I'm running a simple jar through spark, everything is working fine, but as a crude way to debug, I often find println
pretty helpful, unless I really have to attach a debugger
However, output from println
statements are nowhere to be found when run under Spark.
The main class in the jar begins like this:
import ...
object SimpleApp {
def main(args: Array[String]) {
println("Starting up!")
...
Why does something as simple as this not show in the driver process.
If it matters, I've tested this running spark locally, as well as under Mesos
update
as Proper way to provide spark application a parameter/arg with spaces in spark-submit I've dumbed down the question scenario, I was actually submitting (with spark-submit
) the command through SSH.
The actual value parameter was a query from the BigDataBenchmark, namely:
"SELECT pageURL, pageRank FROM rankings WHERE pageRank > 1000"

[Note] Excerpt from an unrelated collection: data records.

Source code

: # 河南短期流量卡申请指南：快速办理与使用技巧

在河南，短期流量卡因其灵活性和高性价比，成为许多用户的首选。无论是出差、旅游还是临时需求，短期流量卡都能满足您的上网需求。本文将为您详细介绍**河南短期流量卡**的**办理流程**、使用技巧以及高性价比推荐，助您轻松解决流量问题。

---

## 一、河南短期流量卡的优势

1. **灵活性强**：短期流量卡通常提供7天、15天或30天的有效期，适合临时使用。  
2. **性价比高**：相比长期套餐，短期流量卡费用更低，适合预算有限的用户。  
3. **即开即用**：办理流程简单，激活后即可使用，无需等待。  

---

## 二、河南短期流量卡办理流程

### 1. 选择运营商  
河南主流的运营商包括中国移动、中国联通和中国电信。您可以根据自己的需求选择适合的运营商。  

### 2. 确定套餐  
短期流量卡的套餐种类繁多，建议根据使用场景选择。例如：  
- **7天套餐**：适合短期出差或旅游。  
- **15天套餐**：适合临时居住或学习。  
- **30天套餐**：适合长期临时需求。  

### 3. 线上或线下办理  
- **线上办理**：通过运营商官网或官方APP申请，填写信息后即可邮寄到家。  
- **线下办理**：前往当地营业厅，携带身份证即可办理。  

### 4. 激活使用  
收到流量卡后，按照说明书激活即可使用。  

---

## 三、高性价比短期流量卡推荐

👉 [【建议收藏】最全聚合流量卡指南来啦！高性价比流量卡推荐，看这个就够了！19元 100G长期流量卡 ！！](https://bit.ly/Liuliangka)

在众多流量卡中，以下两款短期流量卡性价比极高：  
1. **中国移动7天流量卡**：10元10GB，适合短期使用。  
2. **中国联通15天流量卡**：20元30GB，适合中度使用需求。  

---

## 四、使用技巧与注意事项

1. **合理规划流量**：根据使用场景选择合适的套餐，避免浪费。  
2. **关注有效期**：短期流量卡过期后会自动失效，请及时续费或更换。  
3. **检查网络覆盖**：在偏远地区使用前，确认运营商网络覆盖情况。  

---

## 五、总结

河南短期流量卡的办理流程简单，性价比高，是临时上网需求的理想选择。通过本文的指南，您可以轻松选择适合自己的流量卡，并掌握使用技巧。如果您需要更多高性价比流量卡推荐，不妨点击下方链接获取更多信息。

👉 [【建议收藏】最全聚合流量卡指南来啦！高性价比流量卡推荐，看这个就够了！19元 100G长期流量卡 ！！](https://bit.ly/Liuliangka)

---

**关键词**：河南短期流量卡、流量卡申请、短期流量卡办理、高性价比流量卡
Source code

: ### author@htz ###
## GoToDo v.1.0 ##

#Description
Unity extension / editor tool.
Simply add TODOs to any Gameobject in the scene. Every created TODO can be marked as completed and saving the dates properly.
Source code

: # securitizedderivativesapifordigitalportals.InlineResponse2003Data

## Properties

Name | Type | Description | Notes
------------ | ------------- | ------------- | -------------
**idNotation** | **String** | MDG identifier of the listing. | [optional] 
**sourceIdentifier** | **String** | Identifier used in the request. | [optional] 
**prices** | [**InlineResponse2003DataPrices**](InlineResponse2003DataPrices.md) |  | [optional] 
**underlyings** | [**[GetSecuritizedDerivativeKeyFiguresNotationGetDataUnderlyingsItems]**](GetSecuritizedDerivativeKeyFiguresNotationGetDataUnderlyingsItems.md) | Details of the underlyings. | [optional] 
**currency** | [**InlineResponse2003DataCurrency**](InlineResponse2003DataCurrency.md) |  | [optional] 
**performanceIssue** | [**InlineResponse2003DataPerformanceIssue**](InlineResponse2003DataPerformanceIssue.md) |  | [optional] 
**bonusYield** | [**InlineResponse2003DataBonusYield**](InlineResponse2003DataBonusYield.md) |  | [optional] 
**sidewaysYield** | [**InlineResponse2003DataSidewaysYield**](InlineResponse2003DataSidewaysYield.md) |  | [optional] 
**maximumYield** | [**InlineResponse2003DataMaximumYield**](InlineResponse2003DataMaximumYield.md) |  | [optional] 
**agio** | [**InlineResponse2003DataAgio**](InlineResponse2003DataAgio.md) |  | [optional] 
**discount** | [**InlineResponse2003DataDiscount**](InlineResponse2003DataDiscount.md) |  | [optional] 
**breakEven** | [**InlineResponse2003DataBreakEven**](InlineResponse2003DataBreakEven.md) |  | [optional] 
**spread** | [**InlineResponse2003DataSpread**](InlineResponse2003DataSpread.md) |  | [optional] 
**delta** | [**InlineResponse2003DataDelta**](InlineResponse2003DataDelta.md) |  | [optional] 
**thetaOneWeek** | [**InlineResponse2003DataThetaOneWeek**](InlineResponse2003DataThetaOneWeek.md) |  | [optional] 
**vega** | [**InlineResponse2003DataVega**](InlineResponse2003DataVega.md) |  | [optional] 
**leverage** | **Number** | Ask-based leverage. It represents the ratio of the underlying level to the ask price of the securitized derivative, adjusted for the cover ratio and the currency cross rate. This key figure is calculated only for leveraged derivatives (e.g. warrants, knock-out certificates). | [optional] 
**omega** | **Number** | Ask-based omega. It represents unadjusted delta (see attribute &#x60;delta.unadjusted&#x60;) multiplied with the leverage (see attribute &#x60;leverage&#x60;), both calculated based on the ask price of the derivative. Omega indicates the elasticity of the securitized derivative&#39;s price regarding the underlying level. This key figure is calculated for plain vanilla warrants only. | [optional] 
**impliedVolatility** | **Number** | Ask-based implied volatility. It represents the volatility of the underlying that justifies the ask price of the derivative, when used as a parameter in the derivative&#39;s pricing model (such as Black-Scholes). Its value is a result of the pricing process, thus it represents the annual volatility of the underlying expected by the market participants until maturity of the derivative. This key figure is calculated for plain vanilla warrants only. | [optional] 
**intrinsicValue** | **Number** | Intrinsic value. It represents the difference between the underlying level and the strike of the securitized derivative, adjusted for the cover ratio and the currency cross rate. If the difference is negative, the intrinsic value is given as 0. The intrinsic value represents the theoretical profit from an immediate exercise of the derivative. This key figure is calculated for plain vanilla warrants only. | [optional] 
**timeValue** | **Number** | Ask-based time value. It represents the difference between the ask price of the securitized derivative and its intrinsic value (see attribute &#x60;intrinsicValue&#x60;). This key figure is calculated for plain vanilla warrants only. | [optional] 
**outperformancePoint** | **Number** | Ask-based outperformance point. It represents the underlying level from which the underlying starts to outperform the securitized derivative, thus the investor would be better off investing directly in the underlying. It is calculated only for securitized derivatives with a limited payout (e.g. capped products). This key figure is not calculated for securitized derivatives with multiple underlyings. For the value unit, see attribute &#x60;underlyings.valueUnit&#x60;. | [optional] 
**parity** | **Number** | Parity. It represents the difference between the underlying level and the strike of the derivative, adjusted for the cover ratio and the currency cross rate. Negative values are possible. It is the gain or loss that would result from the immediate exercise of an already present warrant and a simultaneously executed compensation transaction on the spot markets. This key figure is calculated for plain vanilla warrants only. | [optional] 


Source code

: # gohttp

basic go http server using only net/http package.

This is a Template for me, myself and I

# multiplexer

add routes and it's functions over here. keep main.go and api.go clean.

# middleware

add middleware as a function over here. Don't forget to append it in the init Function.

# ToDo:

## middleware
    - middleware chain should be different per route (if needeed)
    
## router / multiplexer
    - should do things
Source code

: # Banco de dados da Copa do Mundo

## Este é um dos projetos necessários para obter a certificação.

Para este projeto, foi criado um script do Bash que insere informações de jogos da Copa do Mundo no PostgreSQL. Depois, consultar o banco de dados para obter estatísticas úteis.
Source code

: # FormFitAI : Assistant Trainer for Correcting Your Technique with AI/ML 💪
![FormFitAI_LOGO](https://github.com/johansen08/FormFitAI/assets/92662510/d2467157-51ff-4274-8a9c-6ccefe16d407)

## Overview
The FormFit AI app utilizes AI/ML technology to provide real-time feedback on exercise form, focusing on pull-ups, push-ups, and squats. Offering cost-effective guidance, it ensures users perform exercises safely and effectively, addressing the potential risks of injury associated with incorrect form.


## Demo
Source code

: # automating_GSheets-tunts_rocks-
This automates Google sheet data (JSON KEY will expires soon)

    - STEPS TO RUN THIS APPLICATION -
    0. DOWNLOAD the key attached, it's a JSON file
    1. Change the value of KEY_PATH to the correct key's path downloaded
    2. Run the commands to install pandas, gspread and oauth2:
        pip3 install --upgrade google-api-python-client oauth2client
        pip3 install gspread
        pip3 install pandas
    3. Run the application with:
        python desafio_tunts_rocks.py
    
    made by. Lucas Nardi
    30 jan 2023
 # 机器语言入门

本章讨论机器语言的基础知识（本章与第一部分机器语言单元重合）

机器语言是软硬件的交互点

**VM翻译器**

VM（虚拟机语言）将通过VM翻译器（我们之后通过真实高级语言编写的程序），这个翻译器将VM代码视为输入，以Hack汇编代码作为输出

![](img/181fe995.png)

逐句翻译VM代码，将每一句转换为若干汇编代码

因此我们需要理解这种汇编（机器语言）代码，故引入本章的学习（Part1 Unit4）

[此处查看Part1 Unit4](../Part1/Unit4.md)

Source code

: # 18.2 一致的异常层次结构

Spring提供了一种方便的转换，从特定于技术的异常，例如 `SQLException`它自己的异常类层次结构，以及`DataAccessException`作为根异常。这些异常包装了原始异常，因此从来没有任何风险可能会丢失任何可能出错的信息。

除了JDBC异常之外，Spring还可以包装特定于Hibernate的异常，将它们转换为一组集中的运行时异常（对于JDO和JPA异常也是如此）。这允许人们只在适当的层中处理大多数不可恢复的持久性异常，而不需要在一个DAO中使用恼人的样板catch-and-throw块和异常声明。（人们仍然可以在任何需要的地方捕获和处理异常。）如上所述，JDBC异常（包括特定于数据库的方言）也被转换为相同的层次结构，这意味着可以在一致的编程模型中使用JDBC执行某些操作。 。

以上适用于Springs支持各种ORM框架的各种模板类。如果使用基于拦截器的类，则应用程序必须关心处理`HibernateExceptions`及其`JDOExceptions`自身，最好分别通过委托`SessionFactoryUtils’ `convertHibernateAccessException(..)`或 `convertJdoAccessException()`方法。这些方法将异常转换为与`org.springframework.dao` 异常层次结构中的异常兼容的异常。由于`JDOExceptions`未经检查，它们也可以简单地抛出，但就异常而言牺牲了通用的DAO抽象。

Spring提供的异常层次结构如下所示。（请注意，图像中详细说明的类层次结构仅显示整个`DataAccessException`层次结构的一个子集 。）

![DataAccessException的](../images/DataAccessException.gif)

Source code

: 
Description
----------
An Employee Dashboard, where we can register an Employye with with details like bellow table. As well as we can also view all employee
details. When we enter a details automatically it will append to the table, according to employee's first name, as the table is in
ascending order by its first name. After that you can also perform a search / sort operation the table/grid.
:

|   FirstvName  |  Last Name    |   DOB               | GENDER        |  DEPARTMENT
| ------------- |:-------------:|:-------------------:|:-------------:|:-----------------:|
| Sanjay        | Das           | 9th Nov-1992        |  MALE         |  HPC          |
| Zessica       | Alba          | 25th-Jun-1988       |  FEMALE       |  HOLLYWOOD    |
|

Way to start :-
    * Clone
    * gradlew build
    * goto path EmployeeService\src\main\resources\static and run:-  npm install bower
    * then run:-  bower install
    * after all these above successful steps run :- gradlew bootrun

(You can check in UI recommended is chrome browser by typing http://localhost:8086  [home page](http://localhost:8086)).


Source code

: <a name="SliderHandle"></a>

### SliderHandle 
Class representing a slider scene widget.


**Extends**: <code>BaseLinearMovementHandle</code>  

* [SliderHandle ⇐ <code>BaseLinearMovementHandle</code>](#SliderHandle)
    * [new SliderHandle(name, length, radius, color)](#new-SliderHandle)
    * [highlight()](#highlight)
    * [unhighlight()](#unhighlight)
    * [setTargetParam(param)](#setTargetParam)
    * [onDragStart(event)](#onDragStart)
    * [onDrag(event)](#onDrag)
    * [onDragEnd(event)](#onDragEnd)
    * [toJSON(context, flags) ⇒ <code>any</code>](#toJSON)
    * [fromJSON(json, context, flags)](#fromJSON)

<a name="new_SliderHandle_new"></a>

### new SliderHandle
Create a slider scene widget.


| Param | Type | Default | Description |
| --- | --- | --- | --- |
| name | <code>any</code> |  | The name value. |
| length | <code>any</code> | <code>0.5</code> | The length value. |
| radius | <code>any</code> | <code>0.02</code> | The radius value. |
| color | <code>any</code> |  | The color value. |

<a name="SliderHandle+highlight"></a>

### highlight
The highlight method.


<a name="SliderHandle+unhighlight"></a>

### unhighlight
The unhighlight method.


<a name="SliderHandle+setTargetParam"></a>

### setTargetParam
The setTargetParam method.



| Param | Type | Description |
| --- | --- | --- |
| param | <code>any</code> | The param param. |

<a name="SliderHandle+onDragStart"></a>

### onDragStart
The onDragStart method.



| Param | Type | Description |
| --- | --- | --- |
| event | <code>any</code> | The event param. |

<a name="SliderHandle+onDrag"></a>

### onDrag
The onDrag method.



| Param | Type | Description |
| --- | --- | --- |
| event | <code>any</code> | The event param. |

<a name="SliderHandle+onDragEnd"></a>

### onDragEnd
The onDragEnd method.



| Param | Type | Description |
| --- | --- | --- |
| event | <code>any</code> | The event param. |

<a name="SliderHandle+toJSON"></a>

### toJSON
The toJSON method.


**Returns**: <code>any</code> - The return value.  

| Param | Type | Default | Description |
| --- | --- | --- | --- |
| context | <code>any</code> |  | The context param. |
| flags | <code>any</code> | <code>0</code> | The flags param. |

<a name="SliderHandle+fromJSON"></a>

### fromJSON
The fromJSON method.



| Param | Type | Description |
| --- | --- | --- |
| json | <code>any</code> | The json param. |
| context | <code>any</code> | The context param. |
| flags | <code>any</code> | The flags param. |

Now that wasn't properly escaped on the remote ssh command:
ssh host spark-submit ... "$query"
Became, on the host:
spark-submit ... SELECT pageURL, pageRank FROM rankings WHERE pageRank > 1000
So there you have it, all my stdout was going to a file, whereas "normal" spark output was still appearing as it is stderr, which I only now realise.
This would appear in the stdout of the driver. As an example see SparkPi. I know on Yarn this appears locally in the stdout when in client mode or in the application master stdout log when in cluster mode. Local mode should appear just on the normal stdout (though likely mixed in with lots of logging noise).